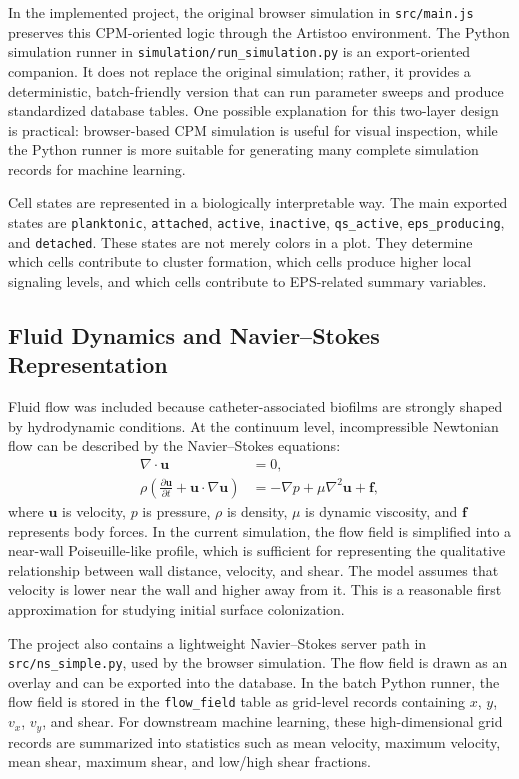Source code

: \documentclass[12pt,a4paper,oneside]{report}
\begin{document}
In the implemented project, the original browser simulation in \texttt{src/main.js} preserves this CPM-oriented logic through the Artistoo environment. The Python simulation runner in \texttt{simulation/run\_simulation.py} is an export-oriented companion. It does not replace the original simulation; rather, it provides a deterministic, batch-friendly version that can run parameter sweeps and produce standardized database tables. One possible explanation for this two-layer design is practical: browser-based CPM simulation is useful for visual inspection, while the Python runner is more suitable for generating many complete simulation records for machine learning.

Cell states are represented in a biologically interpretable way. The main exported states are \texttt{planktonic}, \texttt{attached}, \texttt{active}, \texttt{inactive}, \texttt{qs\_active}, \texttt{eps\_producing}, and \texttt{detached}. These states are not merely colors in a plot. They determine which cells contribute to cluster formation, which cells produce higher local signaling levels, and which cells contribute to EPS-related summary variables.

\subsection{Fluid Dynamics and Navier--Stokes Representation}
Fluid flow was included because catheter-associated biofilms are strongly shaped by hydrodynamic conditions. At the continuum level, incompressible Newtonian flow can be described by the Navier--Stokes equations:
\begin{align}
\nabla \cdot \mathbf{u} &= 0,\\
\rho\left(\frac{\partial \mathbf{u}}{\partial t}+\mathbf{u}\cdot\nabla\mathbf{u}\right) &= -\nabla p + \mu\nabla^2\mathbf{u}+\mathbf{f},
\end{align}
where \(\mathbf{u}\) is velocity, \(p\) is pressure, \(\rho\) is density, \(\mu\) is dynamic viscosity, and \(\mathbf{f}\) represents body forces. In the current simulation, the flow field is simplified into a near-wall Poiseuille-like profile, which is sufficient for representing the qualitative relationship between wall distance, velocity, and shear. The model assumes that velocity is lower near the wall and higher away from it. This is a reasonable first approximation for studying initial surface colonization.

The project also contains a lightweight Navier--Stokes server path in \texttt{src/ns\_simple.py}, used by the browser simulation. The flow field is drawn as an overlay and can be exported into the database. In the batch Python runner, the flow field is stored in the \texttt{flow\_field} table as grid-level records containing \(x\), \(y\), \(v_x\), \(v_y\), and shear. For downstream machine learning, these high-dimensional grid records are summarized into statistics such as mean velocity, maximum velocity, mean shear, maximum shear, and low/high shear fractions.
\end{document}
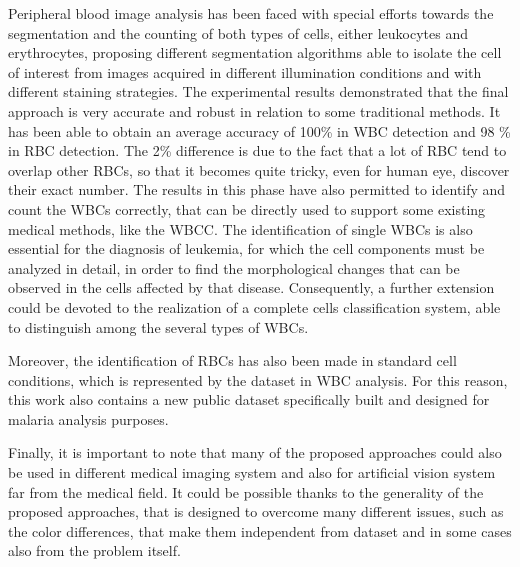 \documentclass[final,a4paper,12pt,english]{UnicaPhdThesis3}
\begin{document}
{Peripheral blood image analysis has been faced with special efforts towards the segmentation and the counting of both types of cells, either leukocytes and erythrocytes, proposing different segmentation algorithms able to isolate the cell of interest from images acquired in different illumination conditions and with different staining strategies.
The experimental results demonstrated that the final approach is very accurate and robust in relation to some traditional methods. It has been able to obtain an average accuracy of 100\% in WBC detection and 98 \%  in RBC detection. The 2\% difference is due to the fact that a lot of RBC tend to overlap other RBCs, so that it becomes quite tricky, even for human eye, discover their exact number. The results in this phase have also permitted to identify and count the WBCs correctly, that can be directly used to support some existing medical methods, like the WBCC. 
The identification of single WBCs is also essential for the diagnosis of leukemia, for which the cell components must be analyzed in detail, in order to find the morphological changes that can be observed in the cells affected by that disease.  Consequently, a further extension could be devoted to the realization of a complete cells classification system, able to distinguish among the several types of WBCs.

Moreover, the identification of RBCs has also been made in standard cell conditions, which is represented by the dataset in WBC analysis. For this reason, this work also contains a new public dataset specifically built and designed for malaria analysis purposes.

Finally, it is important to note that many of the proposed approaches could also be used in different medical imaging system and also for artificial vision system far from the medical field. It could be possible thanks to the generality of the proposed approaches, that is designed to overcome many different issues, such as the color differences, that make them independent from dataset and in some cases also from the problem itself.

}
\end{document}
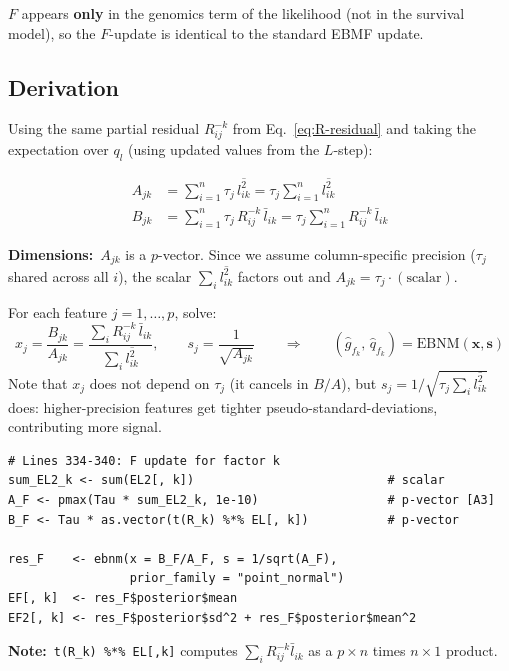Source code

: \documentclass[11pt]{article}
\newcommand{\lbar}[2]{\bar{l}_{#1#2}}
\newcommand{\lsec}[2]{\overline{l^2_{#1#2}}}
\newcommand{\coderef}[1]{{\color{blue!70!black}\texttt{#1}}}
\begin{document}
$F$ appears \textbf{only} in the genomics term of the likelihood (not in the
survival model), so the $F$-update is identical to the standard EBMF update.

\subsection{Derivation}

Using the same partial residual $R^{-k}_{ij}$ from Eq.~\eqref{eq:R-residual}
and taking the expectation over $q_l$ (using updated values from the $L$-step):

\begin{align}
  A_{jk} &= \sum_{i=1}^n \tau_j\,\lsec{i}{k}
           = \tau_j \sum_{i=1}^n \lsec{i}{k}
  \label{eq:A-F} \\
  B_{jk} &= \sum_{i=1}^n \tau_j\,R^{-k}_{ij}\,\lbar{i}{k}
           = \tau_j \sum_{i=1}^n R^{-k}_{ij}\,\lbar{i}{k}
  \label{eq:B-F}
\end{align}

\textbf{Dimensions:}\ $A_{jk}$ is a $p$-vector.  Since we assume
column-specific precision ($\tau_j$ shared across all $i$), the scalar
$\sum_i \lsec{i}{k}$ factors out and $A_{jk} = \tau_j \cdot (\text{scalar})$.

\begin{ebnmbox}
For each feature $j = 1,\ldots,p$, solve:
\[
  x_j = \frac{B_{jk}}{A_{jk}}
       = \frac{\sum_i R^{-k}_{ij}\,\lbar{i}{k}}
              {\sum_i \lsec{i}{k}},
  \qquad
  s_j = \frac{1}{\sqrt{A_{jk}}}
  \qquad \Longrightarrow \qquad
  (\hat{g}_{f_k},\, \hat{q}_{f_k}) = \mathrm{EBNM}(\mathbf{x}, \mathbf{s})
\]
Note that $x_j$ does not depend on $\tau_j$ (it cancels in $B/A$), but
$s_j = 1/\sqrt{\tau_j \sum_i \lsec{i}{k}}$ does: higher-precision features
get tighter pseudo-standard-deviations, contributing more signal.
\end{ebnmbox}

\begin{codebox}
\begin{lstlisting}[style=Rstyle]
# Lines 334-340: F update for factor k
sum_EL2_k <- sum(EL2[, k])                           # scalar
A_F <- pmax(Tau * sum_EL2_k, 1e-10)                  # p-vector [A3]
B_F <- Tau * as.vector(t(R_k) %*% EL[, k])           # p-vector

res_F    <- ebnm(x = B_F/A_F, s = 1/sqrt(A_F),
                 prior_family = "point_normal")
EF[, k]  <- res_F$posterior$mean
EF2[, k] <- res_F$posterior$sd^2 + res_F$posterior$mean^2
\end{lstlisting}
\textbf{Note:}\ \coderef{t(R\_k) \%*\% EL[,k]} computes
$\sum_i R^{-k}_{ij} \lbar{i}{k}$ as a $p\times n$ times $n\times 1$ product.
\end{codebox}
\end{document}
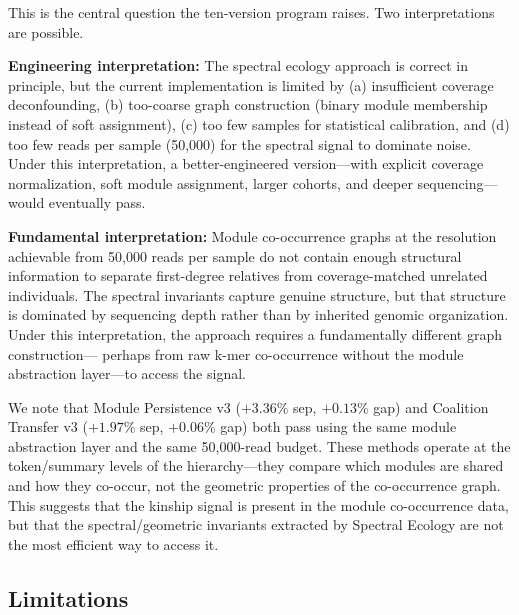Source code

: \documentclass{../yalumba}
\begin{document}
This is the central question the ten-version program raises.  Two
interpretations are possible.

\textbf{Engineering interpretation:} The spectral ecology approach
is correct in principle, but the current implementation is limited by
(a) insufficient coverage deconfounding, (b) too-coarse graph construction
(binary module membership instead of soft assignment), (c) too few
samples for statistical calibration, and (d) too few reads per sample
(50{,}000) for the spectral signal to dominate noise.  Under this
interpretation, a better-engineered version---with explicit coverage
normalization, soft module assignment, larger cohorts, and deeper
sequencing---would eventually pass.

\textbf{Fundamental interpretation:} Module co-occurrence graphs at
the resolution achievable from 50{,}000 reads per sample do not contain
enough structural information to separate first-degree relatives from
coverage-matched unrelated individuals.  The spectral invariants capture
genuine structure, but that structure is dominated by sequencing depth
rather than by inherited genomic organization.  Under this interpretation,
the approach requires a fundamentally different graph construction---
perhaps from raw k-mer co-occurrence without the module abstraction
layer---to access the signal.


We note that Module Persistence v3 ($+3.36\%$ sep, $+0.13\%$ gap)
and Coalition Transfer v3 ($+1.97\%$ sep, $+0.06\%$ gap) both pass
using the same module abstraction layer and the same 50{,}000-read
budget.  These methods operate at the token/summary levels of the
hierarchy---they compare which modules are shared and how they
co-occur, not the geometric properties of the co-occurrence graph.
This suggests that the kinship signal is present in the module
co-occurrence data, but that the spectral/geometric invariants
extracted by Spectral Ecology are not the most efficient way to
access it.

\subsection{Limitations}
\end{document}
_ _ _ _
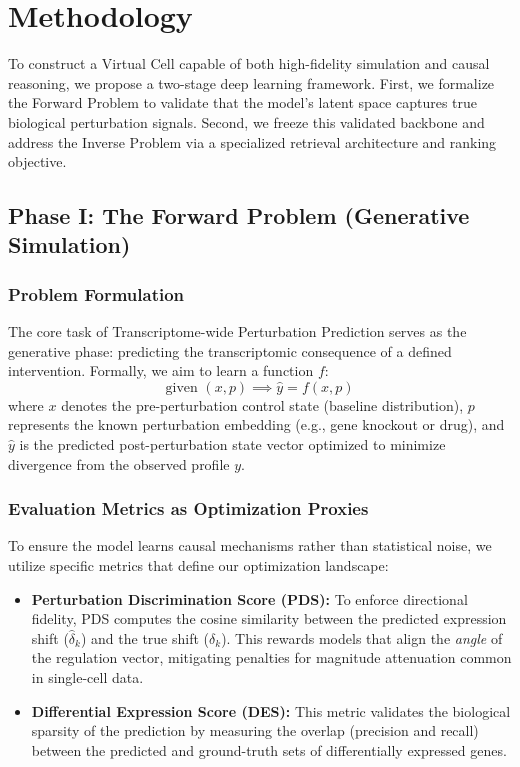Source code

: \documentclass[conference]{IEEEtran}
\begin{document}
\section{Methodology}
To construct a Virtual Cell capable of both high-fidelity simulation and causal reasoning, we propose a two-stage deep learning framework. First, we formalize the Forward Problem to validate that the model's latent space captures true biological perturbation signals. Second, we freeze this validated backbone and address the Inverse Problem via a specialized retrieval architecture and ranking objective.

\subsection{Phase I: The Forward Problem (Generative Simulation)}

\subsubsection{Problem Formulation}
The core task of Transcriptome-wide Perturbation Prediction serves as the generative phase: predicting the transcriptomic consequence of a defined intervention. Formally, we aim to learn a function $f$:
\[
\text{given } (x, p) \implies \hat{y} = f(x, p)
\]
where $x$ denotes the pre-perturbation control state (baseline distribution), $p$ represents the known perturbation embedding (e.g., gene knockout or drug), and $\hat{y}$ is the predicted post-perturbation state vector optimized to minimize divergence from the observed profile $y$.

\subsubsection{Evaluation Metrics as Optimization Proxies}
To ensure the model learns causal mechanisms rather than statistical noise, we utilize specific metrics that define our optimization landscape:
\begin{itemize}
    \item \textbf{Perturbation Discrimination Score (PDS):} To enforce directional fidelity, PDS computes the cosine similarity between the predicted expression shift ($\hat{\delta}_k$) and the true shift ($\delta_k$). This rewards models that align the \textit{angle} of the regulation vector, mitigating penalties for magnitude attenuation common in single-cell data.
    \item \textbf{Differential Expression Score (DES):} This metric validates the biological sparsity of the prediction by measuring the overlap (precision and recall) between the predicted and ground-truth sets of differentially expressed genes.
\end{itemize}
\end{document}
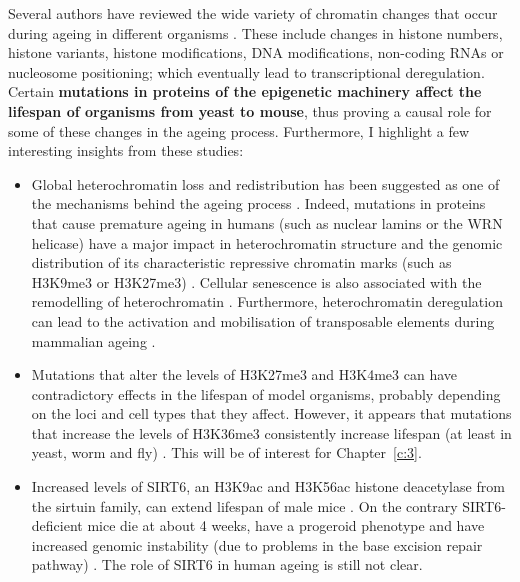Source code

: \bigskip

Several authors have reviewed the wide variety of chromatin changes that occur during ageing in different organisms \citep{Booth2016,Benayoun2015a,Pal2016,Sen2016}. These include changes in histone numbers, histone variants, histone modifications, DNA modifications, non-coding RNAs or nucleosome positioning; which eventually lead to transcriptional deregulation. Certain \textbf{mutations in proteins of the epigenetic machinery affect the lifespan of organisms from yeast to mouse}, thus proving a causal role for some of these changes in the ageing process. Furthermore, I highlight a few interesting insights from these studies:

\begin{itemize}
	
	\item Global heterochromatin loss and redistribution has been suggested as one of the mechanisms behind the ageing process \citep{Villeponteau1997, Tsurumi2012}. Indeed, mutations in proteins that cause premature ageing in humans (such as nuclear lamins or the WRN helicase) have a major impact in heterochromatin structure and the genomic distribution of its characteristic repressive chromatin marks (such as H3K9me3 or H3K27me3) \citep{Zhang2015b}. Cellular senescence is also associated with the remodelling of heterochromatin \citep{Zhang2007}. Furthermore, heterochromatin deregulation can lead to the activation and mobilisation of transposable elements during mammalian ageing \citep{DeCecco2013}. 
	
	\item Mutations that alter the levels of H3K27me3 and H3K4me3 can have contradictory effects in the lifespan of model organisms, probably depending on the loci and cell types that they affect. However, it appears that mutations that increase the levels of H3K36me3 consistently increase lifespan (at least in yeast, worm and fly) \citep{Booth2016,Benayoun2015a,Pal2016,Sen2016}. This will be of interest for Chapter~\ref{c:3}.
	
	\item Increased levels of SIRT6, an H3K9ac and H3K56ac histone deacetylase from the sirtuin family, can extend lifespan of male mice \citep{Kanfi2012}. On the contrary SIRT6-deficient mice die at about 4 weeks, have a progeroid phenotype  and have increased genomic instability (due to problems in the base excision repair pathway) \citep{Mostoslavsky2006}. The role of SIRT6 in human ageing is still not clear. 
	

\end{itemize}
_ _ _ _
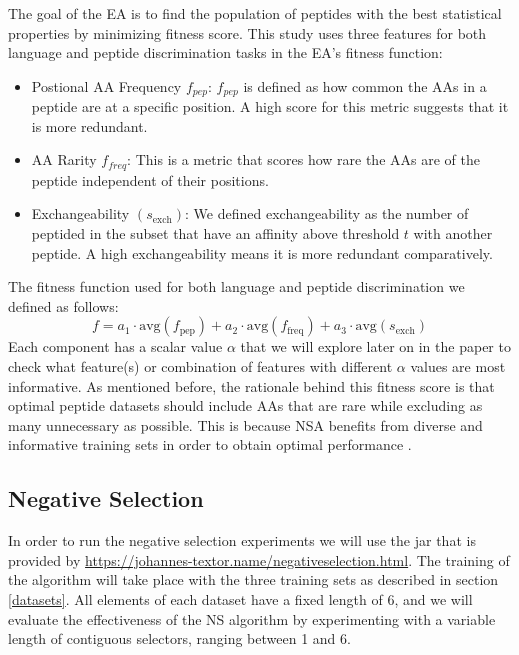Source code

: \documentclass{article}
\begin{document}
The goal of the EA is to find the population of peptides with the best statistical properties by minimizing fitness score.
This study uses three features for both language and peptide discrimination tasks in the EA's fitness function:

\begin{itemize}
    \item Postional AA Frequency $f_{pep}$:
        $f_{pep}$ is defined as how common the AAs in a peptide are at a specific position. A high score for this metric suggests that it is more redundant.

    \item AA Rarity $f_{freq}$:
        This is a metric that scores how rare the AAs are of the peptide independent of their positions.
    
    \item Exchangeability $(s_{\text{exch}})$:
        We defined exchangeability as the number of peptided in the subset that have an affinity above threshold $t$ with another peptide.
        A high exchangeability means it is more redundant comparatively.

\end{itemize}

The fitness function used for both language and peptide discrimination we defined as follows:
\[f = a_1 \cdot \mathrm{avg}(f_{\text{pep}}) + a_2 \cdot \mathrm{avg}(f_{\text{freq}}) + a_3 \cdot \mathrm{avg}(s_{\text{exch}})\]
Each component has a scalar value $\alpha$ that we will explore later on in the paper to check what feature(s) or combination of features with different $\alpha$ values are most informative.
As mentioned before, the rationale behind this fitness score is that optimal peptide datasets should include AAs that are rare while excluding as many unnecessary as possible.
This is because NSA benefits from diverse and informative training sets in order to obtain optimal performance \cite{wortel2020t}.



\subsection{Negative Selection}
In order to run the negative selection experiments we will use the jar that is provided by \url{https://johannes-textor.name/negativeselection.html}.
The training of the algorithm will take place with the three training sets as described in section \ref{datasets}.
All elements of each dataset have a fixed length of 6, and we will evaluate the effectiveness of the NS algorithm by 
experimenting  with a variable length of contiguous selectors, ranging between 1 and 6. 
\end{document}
_ _ _ _
→ **What you should do**
Find every line in the records above that contains the word "coverage", and copy each one.

→ **Response**
(a) insufficient coverage deconfounding, (b) too-coarse graph construction
interpretation, a better-engineered version---with explicit coverage
coverage-matched unrelated individuals.  The spectral invariants capture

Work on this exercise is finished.